> MATERIAL PROVIDED:
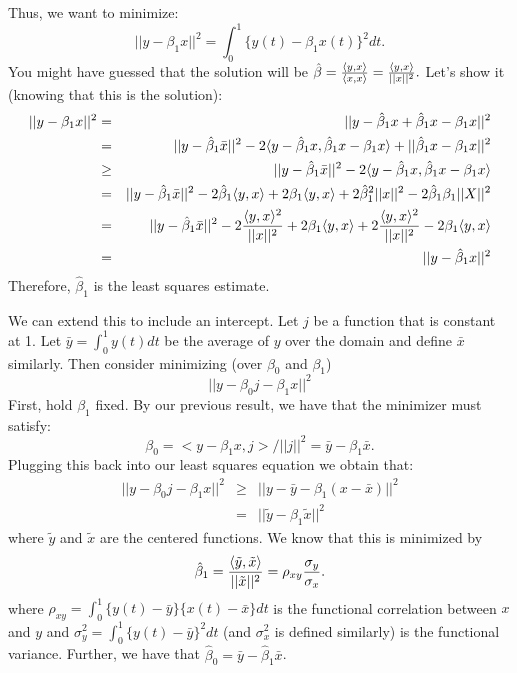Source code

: Thus, we want to minimize:
$$
|| y - \beta_1 x ||^2 = 
\int_0^1 \{y(t) - \beta_1 x(t)\}^2 dt.
$$
You might have guessed that the solution will be $\hat \beta = \frac{\langle y, x \rangle}{\langle x, x \rangle} = \frac{\langle y, x \rangle}{||x||^2}.$
Let's show it (knowing that this is the solution):
\begin{eqnarray*}
|| y - \beta_1 x ||^2 & = & 
|| y - \hat \beta_1 x + \hat \beta_1 x  - \beta_1 x ||^2 \\
& = & || y - \hat \beta_1 \bar x ||^2
- 2 \ip{ y - \hat \beta_1 x }{\hat \beta_1 x - \beta_1 x}
+ ||\hat \beta_1 x - \beta_1 x||^2 \\
& \geq & 
|| y - \hat \beta_1 \bar x ||^2
- 2 \ip{ y - \hat \beta_1 x}{\hat \beta_1 x - \beta_1 x}\\
& = & || y - \hat \beta_1 \bar x ||^2
- 2 \hat \beta_1 \ip{y}{x} + 2 \beta_1 \ip{y}{x} + 2
\hat \beta_1^2 ||x||^2 - 2 \hat \beta_1 \beta_1 ||X||^2 \\
& = & || y - \hat \beta_1 \bar x ||^2 %
-  2 \frac{\ip{y}{x}^2}{||x||^2} + 2 \beta_1 \ip{y}{x} %
+ 2 \frac{\ip{y}{x}^2}{||x||^2} %
- 2 \beta_1 \ip{y}{x} \\
& = & || y - \hat \beta_1  x ||^2
\end{eqnarray*}
Therefore, $\hat \beta_1$ is the least squares estimate.

We can extend this to include an intercept. Let $j$ be a function
that is constant at 1. 
Let $\bar y = \int_0^1 y(t)dt$ be the average of $y$ over
the domain and define $\bar x$ similarly.
Then consider minimizing (over $\beta_0$ and $\beta_1$)
$$
|| y - \beta_0 j - \beta_1 x ||^2
$$
First, hold $\beta_1$ fixed. By our previous result, we
have that the minimizer must satisfy:
$$
\beta_0 = <y - \beta_1 x, j> / ||j||^2 = 
\bar y - \beta_1 \bar x.
$$
Plugging this back into our least squares equation we
obtain that:
\begin{eqnarray*}
|| y - \beta_0 j - \beta_1 x ||^2 & \geq &
|| y - \bar y - \beta_1 (x - \bar x)||^2 \\
& = & || \tilde y - \beta_1 \tilde x||^2
\end{eqnarray*}
where $\tilde y$ and $\tilde x$ are the centered functions.  
We know that this is minimized by
$$
\hat \beta_1 = \frac{\langle \tilde y, \tilde x \rangle}{||\tilde x||^2} = \rho_{xy}\frac{\sigma_y}{\sigma_x}.
$$
where $\rho_{xy} = \int_0^1 \{y(t) - \bar y\} \{x(t) - \bar x\} dt$ is the
functional correlation between $x$ and $y$ and $\sigma_y^2 =
\int_0^1 \{y(t) - \bar y\}^2 dt$ (and $\sigma_x^2$ is defined similarly) is the functional variance.
Further, we have that $\hat \beta_0 = \bar y - \hat \beta_1 \bar x$.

> PROBLEM DESCRIPTION: Without the pictures, extract every entry verbatim.

> TASK ANSWER:
Source code

: Thus, we want to minimize:
$$
|| y - \beta_1 x ||^2 = 
\int_0^1 \{y(t) - \beta_1 x(t)\}^2 dt.
$$
You might have guessed that the solution will be $\hat \beta = \frac{\langle y, x \rangle}{\langle x, x \rangle} = \frac{\langle y, x \rangle}{||x||^2}.$
Let's show it (knowing that this is the solution):
\begin{eqnarray*}
|| y - \beta_1 x ||^2 & = & 
|| y - \hat \beta_1 x + \hat \beta_1 x  - \beta_1 x ||^2 \\
& = & || y - \hat \beta_1 \bar x ||^2
- 2 \ip{ y - \hat \beta_1 x }{\hat \beta_1 x - \beta_1 x}
+ ||\hat \beta_1 x - \beta_1 x||^2 \\
& \geq & 
|| y - \hat \beta_1 \bar x ||^2
- 2 \ip{ y - \hat \beta_1 x}{\hat \beta_1 x - \beta_1 x}\\
& = & || y - \hat \beta_1 \bar x ||^2
- 2 \hat \beta_1 \ip{y}{x} + 2 \beta_1 \ip{y}{x} + 2
\hat \beta_1^2 ||x||^2 - 2 \hat \beta_1 \beta_1 ||X||^2 \\
& = & || y - \hat \beta_1 \bar x ||^2 %
-  2 \frac{\ip{y}{x}^2}{||x||^2} + 2 \beta_1 \ip{y}{x} %
+ 2 \frac{\ip{y}{x}^2}{||x||^2} %
- 2 \beta_1 \ip{y}{x} \\
& = & || y - \hat \beta_1  x ||^2
\end{eqnarray*}
Therefore, $\hat \beta_1$ is the least squares estimate.

We can extend this to include an intercept. Let $j$ be a function
that is constant at 1. 
Let $\bar y = \int_0^1 y(t)dt$ be the average of $y$ over
the domain and define $\bar x$ similarly.
Then consider minimizing (over $\beta_0$ and $\beta_1$)
$$
|| y - \beta_0 j - \beta_1 x ||^2
$$
First, hold $\beta_1$ fixed. By our previous result, we
have that the minimizer must satisfy:
$$
\beta_0 = <y - \beta_1 x, j> / ||j||^2 = 
\bar y - \beta_1 \bar x.
$$
Plugging this back into our least squares equation we
obtain that:
\begin{eqnarray*}
|| y - \beta_0 j - \beta_1 x ||^2 & \geq &
|| y - \bar y - \beta_1 (x - \bar x)||^2 \\
& = & || \tilde y - \beta_1 \tilde x||^2
\end{eqnarray*}
where $\tilde y$ and $\tilde x$ are the centered functions.  
We know that this is minimized by
$$
\hat \beta_1 = \frac{\langle \tilde y, \tilde x \rangle}{||\tilde x||^2} = \rho_{xy}\frac{\sigma_y}{\sigma_x}.
$$
where $\rho_{xy} = \int_0^1 \{y(t) - \bar y\} \{x(t) - \bar x\} dt$ is the
functional correlation between $x$ and $y$ and $\sigma_y^2 =
\int_0^1 \{y(t) - \bar y\}^2 dt$ (and $\sigma_x^2$ is defined similarly) is the functional variance.
Further, we have that $\hat \beta_0 = \bar y - \hat \beta_1 \bar x$.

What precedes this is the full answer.